Der fahrplanmäßige Verkehr auf der Bahnlinie begann am 25. Dezember 1905. Das Haupttransportgut stammte aus der Eisengießerei Dubensk und der Alkoholdestille in Voskresenskoje. Es wurde täglich Personenverkehr durchgeführt: Um 16:30 Uhr verließ der Zug Tula und kam um 23:10 Uhr in Lichwin an. Auf halbem Weg, an der wichtigsten Zwischenstation in Dubna, hielt der Zug für vierzig Minuten. Auf dem Rückweg fuhr der Zug um 2:25 Uhr los und erreichte Tula um 9:45.[1]
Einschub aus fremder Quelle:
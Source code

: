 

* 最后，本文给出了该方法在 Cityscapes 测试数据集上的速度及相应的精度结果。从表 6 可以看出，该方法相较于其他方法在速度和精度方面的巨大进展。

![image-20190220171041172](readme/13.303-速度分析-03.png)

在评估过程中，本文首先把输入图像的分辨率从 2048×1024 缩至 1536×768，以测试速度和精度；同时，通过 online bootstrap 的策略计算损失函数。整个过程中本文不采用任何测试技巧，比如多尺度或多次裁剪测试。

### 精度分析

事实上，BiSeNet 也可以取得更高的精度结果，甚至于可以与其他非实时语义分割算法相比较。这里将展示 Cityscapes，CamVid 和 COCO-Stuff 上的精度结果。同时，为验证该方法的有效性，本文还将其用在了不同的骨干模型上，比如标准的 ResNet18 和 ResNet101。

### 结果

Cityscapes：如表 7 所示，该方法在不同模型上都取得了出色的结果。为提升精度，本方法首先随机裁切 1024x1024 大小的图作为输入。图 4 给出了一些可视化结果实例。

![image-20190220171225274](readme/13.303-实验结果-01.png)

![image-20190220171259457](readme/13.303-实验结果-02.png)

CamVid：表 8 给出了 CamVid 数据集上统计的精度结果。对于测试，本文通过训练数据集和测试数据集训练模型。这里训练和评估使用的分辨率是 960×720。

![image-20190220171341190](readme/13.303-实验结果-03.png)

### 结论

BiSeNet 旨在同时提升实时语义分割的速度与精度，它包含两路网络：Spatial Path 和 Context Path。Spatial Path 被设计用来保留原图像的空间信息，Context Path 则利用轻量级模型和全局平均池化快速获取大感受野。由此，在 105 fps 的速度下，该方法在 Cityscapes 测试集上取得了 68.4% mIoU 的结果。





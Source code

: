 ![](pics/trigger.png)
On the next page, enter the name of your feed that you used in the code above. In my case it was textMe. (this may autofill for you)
Die Strecke führte durch ein von Waldgebieten umgebenes Gebiet ohne ausgebautes Wegenetz, so dass ihre Bedeutung als verbindender Transportweg nicht überschätzt werden kann. Im Jahr 1931 begann der Bau der Breitspurbahn von Tula über Koselsk nach Suchinitschi. Bei deren Bau spielte die Schmalspurbahn eine wichtige Rolle. Aufgrund des parallelen Verlaufs der beiden Strecken wurde 1941 der Abschnitt der Schmalspurbahn von Lichwin nach Chanino geschlossen.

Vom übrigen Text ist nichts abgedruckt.